Excerpted data>

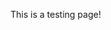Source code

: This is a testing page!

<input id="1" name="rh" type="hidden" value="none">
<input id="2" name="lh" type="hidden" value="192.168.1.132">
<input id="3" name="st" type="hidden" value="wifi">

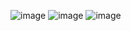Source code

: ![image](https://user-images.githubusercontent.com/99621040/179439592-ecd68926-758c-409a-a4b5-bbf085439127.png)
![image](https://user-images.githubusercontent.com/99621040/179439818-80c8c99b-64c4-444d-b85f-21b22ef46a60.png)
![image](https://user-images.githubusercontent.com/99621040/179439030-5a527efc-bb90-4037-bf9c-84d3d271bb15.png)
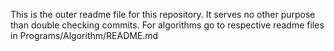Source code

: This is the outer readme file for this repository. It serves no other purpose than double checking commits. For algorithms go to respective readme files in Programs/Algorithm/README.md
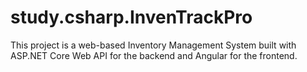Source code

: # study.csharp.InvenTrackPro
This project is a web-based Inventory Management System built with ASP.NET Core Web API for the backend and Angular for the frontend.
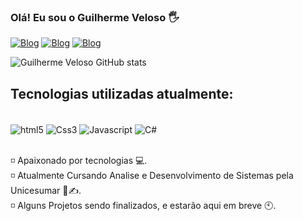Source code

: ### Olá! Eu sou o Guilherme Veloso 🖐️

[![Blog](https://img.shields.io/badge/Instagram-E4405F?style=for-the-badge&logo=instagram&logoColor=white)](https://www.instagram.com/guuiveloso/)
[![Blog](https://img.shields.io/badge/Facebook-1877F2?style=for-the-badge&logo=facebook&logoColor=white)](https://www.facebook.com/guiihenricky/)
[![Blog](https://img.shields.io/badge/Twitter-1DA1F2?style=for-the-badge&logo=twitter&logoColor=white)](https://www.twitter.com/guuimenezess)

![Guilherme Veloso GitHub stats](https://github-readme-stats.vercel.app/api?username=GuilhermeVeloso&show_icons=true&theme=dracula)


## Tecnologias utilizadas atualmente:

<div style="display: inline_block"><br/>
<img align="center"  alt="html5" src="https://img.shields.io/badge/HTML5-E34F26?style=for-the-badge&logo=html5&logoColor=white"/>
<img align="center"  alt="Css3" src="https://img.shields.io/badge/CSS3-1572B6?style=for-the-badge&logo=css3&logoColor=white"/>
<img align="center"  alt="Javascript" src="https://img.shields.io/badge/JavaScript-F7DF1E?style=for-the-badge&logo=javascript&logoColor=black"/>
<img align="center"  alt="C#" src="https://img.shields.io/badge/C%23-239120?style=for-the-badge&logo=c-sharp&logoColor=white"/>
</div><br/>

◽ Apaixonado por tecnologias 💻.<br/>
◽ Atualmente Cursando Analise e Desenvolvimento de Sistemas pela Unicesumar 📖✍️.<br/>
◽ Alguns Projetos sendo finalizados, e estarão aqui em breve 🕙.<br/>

Exercise> Only the pictures are left behind; write out everything else in the records exactly.

Your solution>
Source code

: This is a testing page!

<input id="1" name="rh" type="hidden" value="none">
<input id="2" name="lh" type="hidden" value="192.168.1.132">
<input id="3" name="st" type="hidden" value="wifi">

Source code

: ![image](https://user-images.githubusercontent.com/99621040/179439592-ecd68926-758c-409a-a4b5-bbf085439127.png)
![image](https://user-images.githubusercontent.com/99621040/179439818-80c8c99b-64c4-444d-b85f-21b22ef46a60.png)
![image](https://user-images.githubusercontent.com/99621040/179439030-5a527efc-bb90-4037-bf9c-84d3d271bb15.png)
Source code

: This is the outer readme file for this repository. It serves no other purpose than double checking commits. For algorithms go to respective readme files in Programs/Algorithm/README.md
Source code

: # study.csharp.InvenTrackPro
This project is a web-based Inventory Management System built with ASP.NET Core Web API for the backend and Angular for the frontend.
Source code

: ### Olá! Eu sou o Guilherme Veloso 🖐️

[![Blog](https://img.shields.io/badge/Instagram-E4405F?style=for-the-badge&logo=instagram&logoColor=white)](https://www.instagram.com/guuiveloso/)
[![Blog](https://img.shields.io/badge/Facebook-1877F2?style=for-the-badge&logo=facebook&logoColor=white)](https://www.facebook.com/guiihenricky/)
[![Blog](https://img.shields.io/badge/Twitter-1DA1F2?style=for-the-badge&logo=twitter&logoColor=white)](https://www.twitter.com/guuimenezess)

![Guilherme Veloso GitHub stats](https://github-readme-stats.vercel.app/api?username=GuilhermeVeloso&show_icons=true&theme=dracula)


## Tecnologias utilizadas atualmente:

<div style="display: inline_block"><br/>
<img align="center"  alt="html5" src="https://img.shields.io/badge/HTML5-E34F26?style=for-the-badge&logo=html5&logoColor=white"/>
<img align="center"  alt="Css3" src="https://img.shields.io/badge/CSS3-1572B6?style=for-the-badge&logo=css3&logoColor=white"/>
<img align="center"  alt="Javascript" src="https://img.shields.io/badge/JavaScript-F7DF1E?style=for-the-badge&logo=javascript&logoColor=black"/>
<img align="center"  alt="C#" src="https://img.shields.io/badge/C%23-239120?style=for-the-badge&logo=c-sharp&logoColor=white"/>
</div><br/>

◽ Apaixonado por tecnologias 💻.<br/>
◽ Atualmente Cursando Analise e Desenvolvimento de Sistemas pela Unicesumar 📖✍️.<br/>
◽ Alguns Projetos sendo finalizados, e estarão aqui em breve 🕙.<br/>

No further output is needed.